Quelques semaines plus tard au cours d’une conversation entre Philippe III et Simon de Brie, le roi parle d’une rumeur colportée à son encontre par un chanoine de Laon et deux béguines l’accusant d’avoir commis un « pêché contre nature ». Après avoir mis au secret le chanoine, le roi et le légat décident d’envoyer une mission auprès des béguines pour éclaircir cette affaire. Xavier Hélary montre notamment comment Pierre de la Broce arrive à user de son influence pour que Pierre de Benais, nouvellement élu évêque de Bayeux, fasse partie de la mission. Au retour de l’évêque, si les béguines contestent avoir nui à la réputation du roi, elles accuseraient la reine d’avoir empoisonné Louis de France, selon les dires de Pierre de Benais.
Une deuxième mission est alors décidée et Pierre de Benais en fait encore partie même s’il n’a pas la confiance du légat. Suite à cette nouvelle mission, la reine Marie de Brabant est mise en accusation, sa position est largement fragilisée au point de craindre pour sa propre vie. Toutefois, en novembre 1277, une troisième mission est envoyée, au sein de laquelle Pierre de Benais ne participe pas. Au cours de cette mission, les béguines jurent qu’on les avait forcées à accuser la reine. C’est un véritable coup de théâtre pour Pierre de la Broce qui cette fois-ci est accusé d’un complot en vue de discréditer Marie de Brabant.
Le chambellan est arrêté dans les dernières semaines de l’année 1277 ou au début 1278 et mis au secret. Quant à Pierre de Benais, il tente piteusement de s’en sortir en donnant des explications parfois contradictoires avant de s’enfuir pour se réfugier auprès du pape. Si l’arrestation du chambellan est bien connue dans les cours étrangères, les raisons restent quant à elles mystérieuses. Son « procès » est lui aussi très mystérieux car il n’a pas été rendu public. L’ensemble de la procédure engagée contre Pierre de la Broce est restée secrète. La mort, cependant a bel et bien été rendue publique.

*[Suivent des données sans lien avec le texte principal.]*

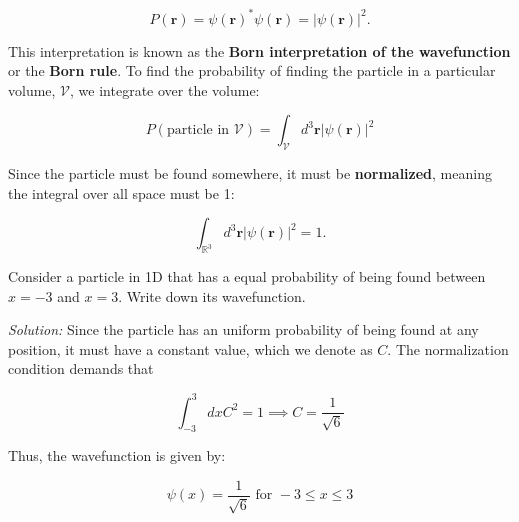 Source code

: \begin{equation}
	P(\mathbf{r}) = \psi(\mathbf{r})^*\psi(\mathbf{r}) = |\psi(\mathbf{r})|^2.
\end{equation}

This interpretation is known as the \textbf{Born interpretation of the wavefunction} or the \textbf{Born rule}. To find the probability of finding the particle in a particular volume, $ \mathcal{V} $, we integrate over the volume:

\begin{equation}
	P(\text{particle in } \mathcal{V}) = \int_{\mathcal{V}} d^3\mathbf{r} |\psi(\mathbf{r})|^2 
\end{equation}

Since the particle must be found somewhere, it must be \textbf{normalized}, meaning the integral over all space must be 1:

\begin{equation}
	\int_{\mathbb{R}^3} d^3\mathbf{r} |\psi(\mathbf{r})|^2 = 1.
\end{equation}

\begin{example}
	Consider a particle in 1D that has a equal probability of being found between $x = -3$ and $x = 3$. Write down its wavefunction.
	
	\textit{Solution: } Since the particle has an uniform probability of being found at any position, it must have a constant value, which we denote as $C$. The normalization condition demands that
	
	\begin{equation}
		\int_{-3}^3 dx C^2 = 1 \implies C = \frac{1}{\sqrt{6}} 
	\end{equation}
	
	Thus, the wavefunction is given by:
	
	\begin{equation}
		\psi(x) = \frac{1}{\sqrt{6}} \text{ for } -3 \leq x \leq 3
	\end{equation}
\end{example}

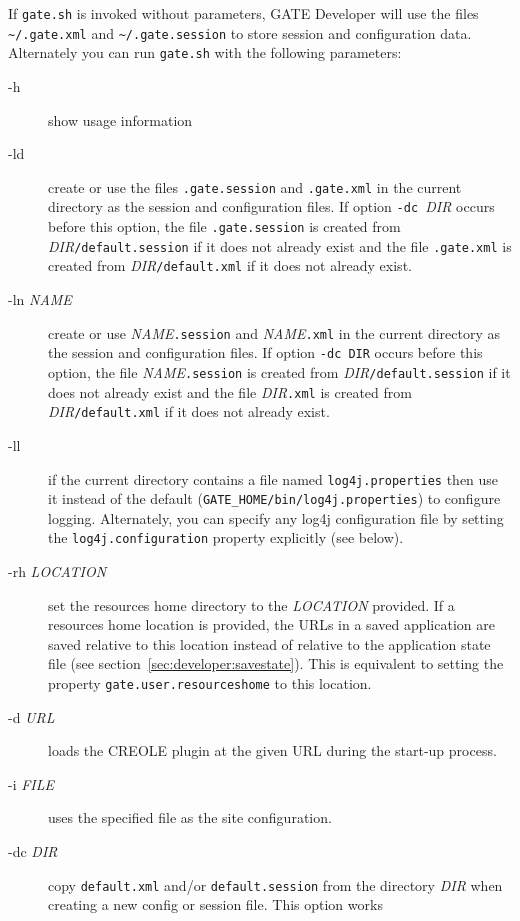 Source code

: If \verb|gate.sh| is invoked without parameters, GATE Developer will use the 
files \verb|~/.gate.xml| and \verb|~/.gate.session| to store session and 
configuration data. Alternately you can run \verb|gate.sh| with the 
following parameters:
\begin{description}
  \item[-h] show usage information
  \item[-ld] create or use the files \texttt{.gate.session} and 
     \texttt{.gate.xml} in the current directory as the session and
     configuration files. If option \texttt{-dc }\emph{DIR} occurs before this option,
     the file \texttt{.gate.session} is created from \emph{DIR}\texttt{/default.session}
     if it does not already exist and the file \texttt{.gate.xml} is created 
     from \emph{DIR}\texttt{/default.xml} if it does not already exist.
  \item[-ln \emph{NAME}] create or use \emph{NAME}\texttt{.session} and
    \emph{NAME}\texttt{.xml} in the current directory as the session and 
    configuration files. If option \texttt{-dc DIR} occurs before this option,
     the file \emph{NAME}\texttt{.session} is created from \emph{DIR}\texttt{/default.session}
     if it does not already exist and the file \emph{DIR}\texttt{.xml} is created 
     from \emph{DIR}\texttt{/default.xml} if it does not already exist.
  \item[-ll] if the current directory contains a file named \texttt{log4j.properties} 
    then use it instead of the default (\verb|GATE_HOME/bin/log4j.properties|) to
    configure logging. Alternately, you can specify any log4j configuration file 
    by setting the \texttt{log4j.configuration} property explicitly (see below).
  \item[-rh \emph{LOCATION}] set the resources home directory to the \emph{LOCATION} provided. 
    If a resources home location is provided, the URLs in a saved application are
    saved relative to this location instead of relative to the application state file
    (see section~\ref{sec:developer:savestate}).
    This is equivalent to setting the property \texttt{gate.user.resourceshome} to
    this location.
  \item[-d \emph{URL}] loads the CREOLE plugin at the given URL during the
  start-up process.
  \item[-i \emph{FILE}] uses the specified file as the site configuration.
  \item[-dc \emph{DIR}] copy \texttt{default.xml} and/or \texttt{default.session} 
    from the directory \emph{DIR} when creating a new config or session file. This option works

\end{description}
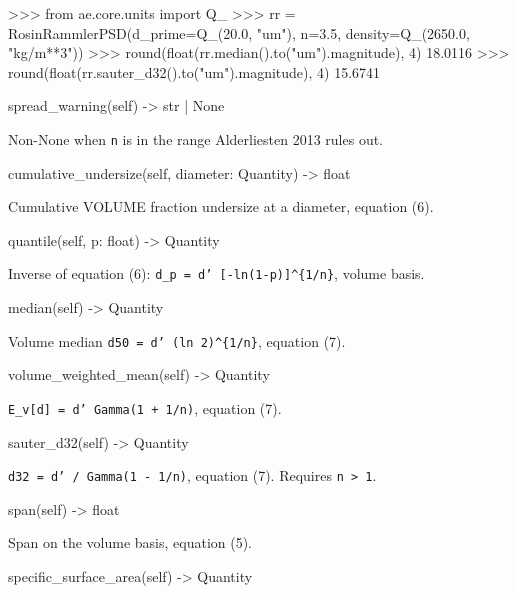 \documentclass[10pt,a4paper,twoside]{report}
\begin{document}
\begin{doctestblock}
>>> from ae.core.units import Q_
>>> rr = RosinRammlerPSD(d_prime=Q_(20.0, "um"), n=3.5, density=Q_(2650.0, "kg/m**3"))
>>> round(float(rr.median().to("um").magnitude), 4)
18.0116
>>> round(float(rr.sauter_d32().to("um").magnitude), 4)
15.6741
\end{doctestblock}

\begin{verbatimsmall}
spread_warning(self) -> str | None
\end{verbatimsmall}

Non-None when \texttt{n} is in the range Alderliesten 2013 rules out.

\begin{verbatimsmall}
cumulative_undersize(self, diameter: Quantity) -> float
\end{verbatimsmall}

Cumulative VOLUME fraction undersize at a diameter, equation (6).

\begin{verbatimsmall}
quantile(self, p: float) -> Quantity
\end{verbatimsmall}

Inverse of equation (6): \texttt{d\_p = d' [-ln(1-p)]\textasciicircum{}\{1/n\}}, volume basis.

\begin{verbatimsmall}
median(self) -> Quantity
\end{verbatimsmall}

Volume median \texttt{d50 = d' (ln 2)\textasciicircum{}\{1/n\}}, equation (7).

\begin{verbatimsmall}
volume_weighted_mean(self) -> Quantity
\end{verbatimsmall}

\texttt{E\_v[d] = d' Gamma(1 + 1/n)}, equation (7).

\begin{verbatimsmall}
sauter_d32(self) -> Quantity
\end{verbatimsmall}

\texttt{d32 = d' / Gamma(1 - 1/n)}, equation (7). Requires \texttt{n > 1}.

\begin{verbatimsmall}
span(self) -> float
\end{verbatimsmall}

Span on the volume basis, equation (5).

\begin{verbatimsmall}
specific_surface_area(self) -> Quantity
\end{verbatimsmall}
\end{document}
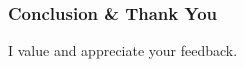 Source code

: \documentclass{beamer}
\begin{document}




\begin{frame}
\frametitle{Conclusion \& Thank You}
\begin{block}
    {I value and appreciate your feedback.}
\end{block}
\end{frame}
\end{document}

L’ancien chambellan est emmené au gibet de Montfaucon par les ducs de Bourgogne et du Brabant et le comte d’Artois, des barons proches de la reine. Xavier Hélary s’interroge de cette mise en scène publique alors que les causes restent quant à elles secrètes. Ne serait-ce pas simplement la mise en scène du pouvoir royal ? De même pour l’historien, ce qui a surtout provoqué la chute du chambellan est qu’en bon roi féodal, Philippe III ne pouvait s’opposer à ses grands vassaux, ligués tout d’un coup contre son chambellan.
En définitive, Xavier Hélary nous livre avec cet ouvrage une histoire passionnante. Son travail d’historien est au cœur de l’action pour permettre de lever des zones d’ombres sur ce que l’on peut appeler « l’affaire Pierre de la Broce ». Même, si le contenu est précis, minutieux ou parfois technique, le texte n’en est pas moins limpide tant l’écriture de l’historien est claire. Xavier Hélary enchaîne les différentes parties dans un style agréable, donnant du sens à l’ensemble au propos. Avec ce livre, l’auteur nous donne envie de prolonger les lectures sur les évolutions de la monarchie capétienne des XIIIe et XIVe siècles.